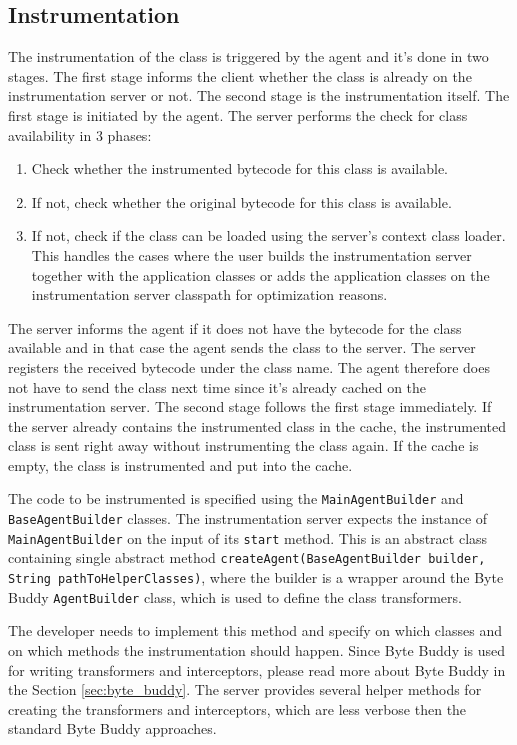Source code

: \subsection{Instrumentation}
The instrumentation of the class is triggered by the agent and it's done in two stages. The first stage informs the client whether the class is already on the instrumentation server or not. The second stage is the instrumentation itself. The first stage is initiated by the agent. The server performs the check for class availability in 3 phases:
\begin{enumerate}
	\item Check whether the instrumented bytecode for this class is available.
	\item If not, check whether the original bytecode for this class is available.
	\item If not, check if the class can be loaded using the server's context class loader. This handles the cases where the user builds the instrumentation server together with the application classes or adds the application classes on the instrumentation server classpath for optimization reasons.
\end{enumerate}

The server informs the agent if it does not have the bytecode for the class available and in that case  the agent sends the class to the server. The server registers the received bytecode under the class name. The agent therefore does not have to send the class next time since it's already cached on the instrumentation server.
The second stage follows the first stage immediately. If the server already contains the instrumented class in the cache, the instrumented class is sent right away without instrumenting the class again. If the cache is empty, the class is instrumented and put into the cache.

The code to be  instrumented is specified using the \texttt{MainAgentBuilder} and \texttt{BaseAgentBuilder} classes.
The instrumentation server expects the instance of \texttt{MainAgentBuilder} on the input of its \texttt{start} method. This is an abstract class containing single abstract method \texttt{createAgent(BaseAgentBuilder builder, String pathToHelperClasses)}, where the builder is a wrapper around the Byte Buddy \texttt{AgentBuilder} class, which is used to define the class transformers.

The developer needs to implement this method and specify on which classes and on which methods the instrumentation should happen. Since Byte Buddy is used for writing transformers and interceptors, please read more about Byte Buddy in the Section \ref{sec:byte_buddy}. The server provides several helper methods for creating the transformers and interceptors, which are less verbose then the standard Byte Buddy approaches.

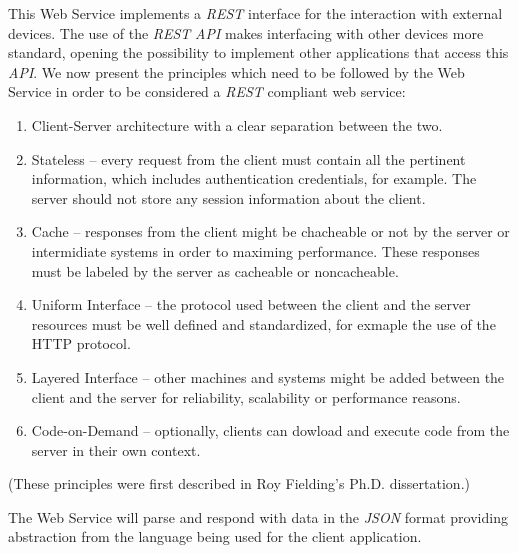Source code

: This Web Service implements a \emph{\ac{REST}} interface for the interaction
with external devices. The use of the \emph{\ac{REST}} \emph{\ac{API}} makes
interfacing with other devices more standard, opening the possibility to
implement other applications that access this \emph{\ac{API}}.
We now present the principles which need to be followed by the Web Service in
order to be considered a \emph{\ac{REST}} compliant web service:
\begin{enumerate}
	\item Client-Server architecture with a clear separation between the two.
	\item Stateless -- every request from the client must contain all the
		pertinent information, which includes authentication credentials, for
		example. The server should not store any session information about the
		client.
	\item Cache -- responses from the client might be chacheable or not by the
		server or intermidiate systems in order to maximing performance. These
		responses must be labeled by the server as cacheable or noncacheable.
	\item Uniform Interface -- the protocol used between the client and the
		server resources must be well defined and standardized, for exmaple the
		use of the HTTP protocol.
	\item Layered Interface -- other machines and systems might be added between
		the client and the server for reliability, scalability or performance
		reasons.
	\item Code-on-Demand -- optionally, clients can dowload and execute code
		from the server in their own context.
\end{enumerate}
(These principles were first described in Roy Fielding's Ph.D. dissertation.)

The Web Service will parse and respond with data in the \emph{\ac{JSON}} format
providing abstraction from the language being used for the client application.

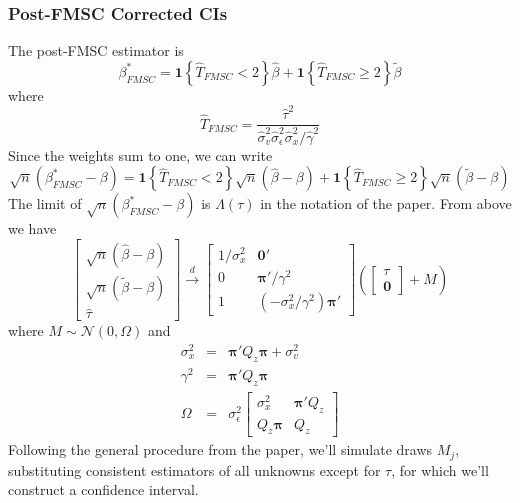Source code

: \documentclass[12pt]{article}
\theoremstyle{definition}
\begin{document}
\subsubsection{Post-FMSC Corrected CIs}
The post-FMSC estimator is
  $$\beta^*_{FMSC} = \textbf{1}\left\{\widehat{T}_{FMSC} < 2 \right\} \widehat{\beta} + \textbf{1}\left\{\widehat{T}_{FMSC} \geq 2 \right\} \widetilde{\beta}$$
where
  $$\widehat{T}_{FMSC} = \frac{\widehat{\tau}^2 }{\widehat{\sigma}_v^2 \widehat{\sigma}_\epsilon^2 \widehat{\sigma}_x^2/\widehat{\gamma}^2}$$    
Since the weights sum to one, we can write
  $$\sqrt{n}(\beta^*_{FMSC} - \beta) = \textbf{1}\left\{\widehat{T}_{FMSC} < 2 \right\} \sqrt{n}(\widehat{\beta} - \beta) + \textbf{1}\left\{\widehat{T}_{FMSC} \geq 2 \right\}\sqrt{n}( \widetilde{\beta}-\beta)$$
The limit of $\sqrt{n}(\beta^*_{FMSC} - \beta)$ is $\Lambda(\tau)$ in the notation of the paper. From above we have
  $$
\left[
\begin{array}{c}
  \sqrt{n}\left(\widehat{\beta} - \beta\right) \\
  \sqrt{n}\left(\widetilde{\beta} - \beta\right)\\
  \widehat{\tau}
\end{array}
\right] \overset{d}{\rightarrow} 
\left[\begin{array}{cc}
1/\sigma_x^2 & \mathbf{0}'\\
  0 & \boldsymbol{\pi}'/\gamma^2\\
  1 & (-\sigma_x^2/\gamma^2) \boldsymbol{\pi}'
  \end{array}
  \right]\left( \left[\begin{array}{c} \tau \\ \mathbf{0}  \end{array} \right] + M\right)
$$
where $M \sim \mathcal{N}(0, \Omega)$ and
  \begin{eqnarray}
 \sigma_x^2&=&\boldsymbol{\pi}'Q_z \boldsymbol{\pi}  +\sigma^2_v \\
    \gamma^2 &=& \boldsymbol{\pi}'Q_z \boldsymbol{\pi}\\
    \Omega &=& \sigma_\epsilon^2\left[ \begin{array}{cc}
\sigma_x^2
&\boldsymbol{\pi}'Q_z\\
  Q_z \boldsymbol{\pi}&Q_z
  \end{array}\right]
  \end{eqnarray}
Following the general procedure from the paper, we'll simulate draws $M_j$, substituting consistent estimators of all unknowns except for $\tau$, for which we'll construct a confidence interval.
\end{document}
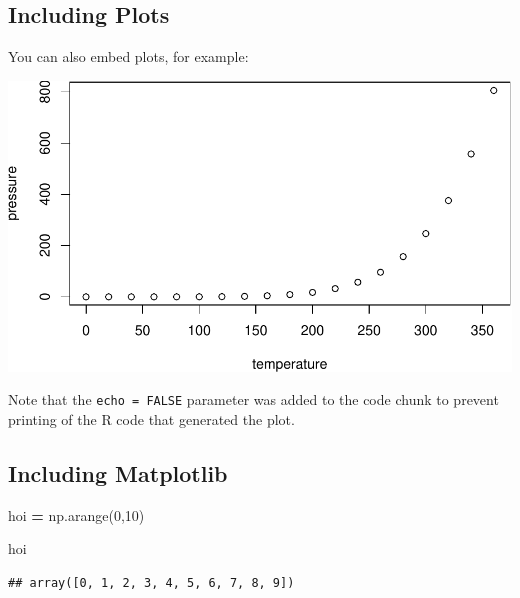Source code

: \documentclass[
]{article}
\newenvironment{Shaded}{\begin{snugshade}}{\end{snugshade}}
\newcommand{\DecValTok}[1]{\textcolor[rgb]{0.00,0.00,0.81}{#1}}
\newcommand{\NormalTok}[1]{#1}
\newcommand{\OperatorTok}[1]{\textcolor[rgb]{0.81,0.36,0.00}{\textbf{#1}}}
\begin{document}
\hypertarget{including-plots}{%
\subsection{Including Plots}\label{including-plots}}

You can also embed plots, for example:

\includegraphics{assignment_1_files/figure-latex/pressure-1.pdf}

Note that the \texttt{echo\ =\ FALSE} parameter was added to the code
chunk to prevent printing of the R code that generated the plot.

\hypertarget{including-matplotlib}{%
\subsection{Including Matplotlib}\label{including-matplotlib}}

\begin{Shaded}
\begin{Highlighting}[]
\NormalTok{hoi }\OperatorTok{=}\NormalTok{ np.arange(}\DecValTok{0}\NormalTok{,}\DecValTok{10}\NormalTok{)}

\NormalTok{hoi}
\end{Highlighting}
\end{Shaded}

\begin{verbatim}
## array([0, 1, 2, 3, 4, 5, 6, 7, 8, 9])
\end{verbatim}

\begin{Shaded}
\end{Shaded}
\end{document}

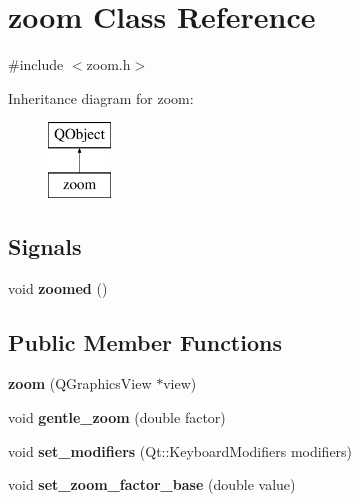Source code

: \hypertarget{classzoom}{}\section{zoom Class Reference}
\label{classzoom}


{\ttfamily \#include $<$zoom.\+h$>$}

Inheritance diagram for zoom\+:\begin{figure}[H]
\begin{center}
\leavevmode
\includegraphics[height=2.000000cm]{classzoom}
\end{center}
\end{figure}
\subsection*{Signals}
\begin{DoxyCompactItemize}
\item 
\mbox{\label{classzoom_adb6956b53b9e64ca1ccb0f46cbe3a35f}} 
void {\bfseries zoomed} ()
\end{DoxyCompactItemize}
\subsection*{Public Member Functions}
\begin{DoxyCompactItemize}
\item 
\mbox{\label{classzoom_a07440bd0b04ea8cb0ebf4b7add046ebe}} 
{\bfseries zoom} (Q\+Graphics\+View $\ast$view)
\item 
\mbox{\label{classzoom_ac4d5419f79b8ffb9a51eaed182e9dd95}} 
void {\bfseries gentle\+\_\+zoom} (double factor)
\item 
\mbox{\label{classzoom_a9efd3e68e59ebbffddffbeeec316be82}} 
void {\bfseries set\+\_\+modifiers} (Qt\+::\+Keyboard\+Modifiers modifiers)
\item 
\mbox{\label{classzoom_a2de8b7b8b6803586d41ce1f7b3864b77}} 
void {\bfseries set\+\_\+zoom\+\_\+factor\+\_\+base} (double value)
\end{DoxyCompactItemize}


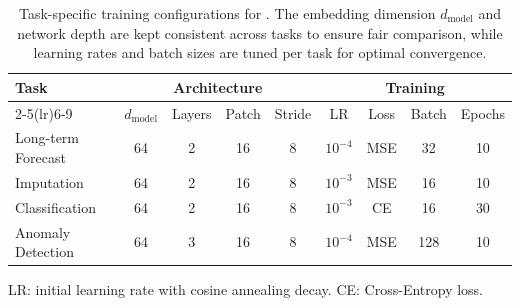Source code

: \begin{table}[thbp]
  \vspace{-5pt}
  \caption{Task-specific training configurations for \model. The embedding dimension $d_{\text{model}}$ and network depth are kept consistent across tasks to ensure fair comparison, while learning rates and batch sizes are tuned per task for optimal convergence.}\label{tab:model_config}
  \vskip 0.05in
  \centering
  \begin{threeparttable}
  \begin{small}
  \renewcommand{\multirowsetup}{\centering}
  \setlength{\tabcolsep}{3.8pt}
  \begin{tabular}{l|cccc|cccc}
    \toprule
    \multirow{2}{*}{\textbf{Task}} & \multicolumn{4}{c|}{\textbf{Architecture}} & \multicolumn{4}{c}{\textbf{Training}} \\
    \cmidrule(lr){2-5}\cmidrule(lr){6-9}
    & $d_{\text{model}}$ & Layers & Patch & Stride & LR & Loss & Batch & Epochs\\
    \midrule
    Long-term Forecast & 64 & 2 & 16 & 8 & $10^{-4}$ & MSE & 32 & 10 \\
    Imputation & 64 & 2 & 16 & 8 & $10^{-3}$ & MSE & 16 & 10 \\
    Classification & 64 & 2 & 16 & 8 & $10^{-3}$ & CE & 16 & 30 \\
    Anomaly Detection & 64 & 3 & 16 & 8 & $10^{-4}$ & MSE & 128 & 10 \\
    \bottomrule
  \end{tabular}
  \begin{tablenotes}
    \footnotesize
    \item[] LR: initial learning rate with cosine annealing decay. CE: Cross-Entropy loss.
  \end{tablenotes}
  \end{small}
  \end{threeparttable}
  \vspace{-5pt}
\end{table}

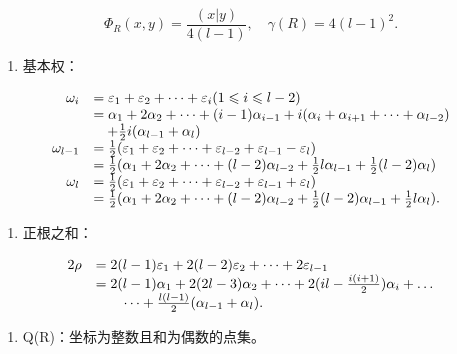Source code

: \[
\Phi_ {R} (x, y) = \frac {(x | y)}{4 (l - 1)}, \quad \gamma (R) = 4 (l - 1) ^ {2}.
\]

\begin{enumerate}
\def\labelenumi{(\Roman{enumi})}
\setcounter{enumi}{5}
\tightlist
\item
  基本权：
\end{enumerate}

\[
\begin{array}{r l} \omega_ {i} & = \varepsilon_ {1} + \varepsilon_ {2} + \dots + \varepsilon_ {i} (1 \leqslant i \leqslant l - 2) \\ & = \alpha_ {1} + 2 \alpha_ {2} + \dots + (i - 1) \alpha_ {i - 1} + i (\alpha_ {i} + \alpha_ {i + 1} + \dots + \alpha_ {l - 2}) \\ & \quad + \frac {1}{2} i (\alpha_ {l - 1} + \alpha_ {l}) \\ \omega_ {l - 1} & = \frac {1}{2} (\varepsilon_ {1} + \varepsilon_ {2} + \dots + \varepsilon_ {l - 2} + \varepsilon_ {l - 1} - \varepsilon_ {l}) \\ & = \frac {1}{2} (\alpha_ {1} + 2 \alpha_ {2} + \dots + (l - 2) \alpha_ {l - 2} + \frac {1}{2} l \alpha_ {l - 1} + \frac {1}{2} (l - 2) \alpha_ {l}) \\ \omega_ {l} & = \frac {1}{2} (\varepsilon_ {1} + \varepsilon_ {2} + \dots + \varepsilon_ {l - 2} + \varepsilon_ {l - 1} + \varepsilon_ {l}) \\ & = \frac {1}{2} (\alpha_ {1} + 2 \alpha_ {2} + \dots + (l - 2) \alpha_ {l - 2} + \frac {1}{2} (l - 2) \alpha_ {l - 1} + \frac {1}{2} l \alpha_ {l}). \end{array}
\]

\begin{enumerate}
\def\labelenumi{(\Roman{enumi})}
\setcounter{enumi}{6}
\tightlist
\item
  正根之和：
\end{enumerate}

\[
\begin{array}{r l} 2 \rho & = 2 (l - 1) \varepsilon_ {1} + 2 (l - 2) \varepsilon_ {2} + \dots + 2 \varepsilon_ {l - 1} \\ & = 2 (l - 1) \alpha_ {1} + 2 (2 l - 3) \alpha_ {2} + \dots + 2 (i l - \frac {i (i + 1)}{2}) \alpha_ {i} + \dots \\ & \qquad \dots + \frac {l (l - 1)}{2} (\alpha_ {l - 1} + \alpha_ {l}). \end{array}
\]

\begin{enumerate}
\def\labelenumi{(\Roman{enumi})}
\setcounter{enumi}{7}
\tightlist
\item
  Q(R)：坐标为整数且和为偶数的点集。
\end{enumerate}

• [ASSIGNED TASK]: Once the line containing "The instrumentation server expects" has been located, transcribe exactly and only every line from the first line of the entries through it, excluding pictures.

• [SOLUTION FOR THIS EXERCISE]:
Source code

: \subsection{Instrumentation}
The instrumentation of the class is triggered by the agent and it's done in two stages. The first stage informs the client whether the class is already on the instrumentation server or not. The second stage is the instrumentation itself. The first stage is initiated by the agent. The server performs the check for class availability in 3 phases:
\begin{enumerate}
	\item Check whether the instrumented bytecode for this class is available.
	\item If not, check whether the original bytecode for this class is available.
	\item If not, check if the class can be loaded using the server's context class loader. This handles the cases where the user builds the instrumentation server together with the application classes or adds the application classes on the instrumentation server classpath for optimization reasons.
\end{enumerate}

The server informs the agent if it does not have the bytecode for the class available and in that case  the agent sends the class to the server. The server registers the received bytecode under the class name. The agent therefore does not have to send the class next time since it's already cached on the instrumentation server.
The second stage follows the first stage immediately. If the server already contains the instrumented class in the cache, the instrumented class is sent right away without instrumenting the class again. If the cache is empty, the class is instrumented and put into the cache.

The code to be  instrumented is specified using the \texttt{MainAgentBuilder} and \texttt{BaseAgentBuilder} classes.
The instrumentation server expects the instance of \texttt{MainAgentBuilder} on the input of its \texttt{start} method. This is an abstract class containing single abstract method \texttt{createAgent(BaseAgentBuilder builder, String pathToHelperClasses)}, where the builder is a wrapper around the Byte Buddy \texttt{AgentBuilder} class, which is used to define the class transformers.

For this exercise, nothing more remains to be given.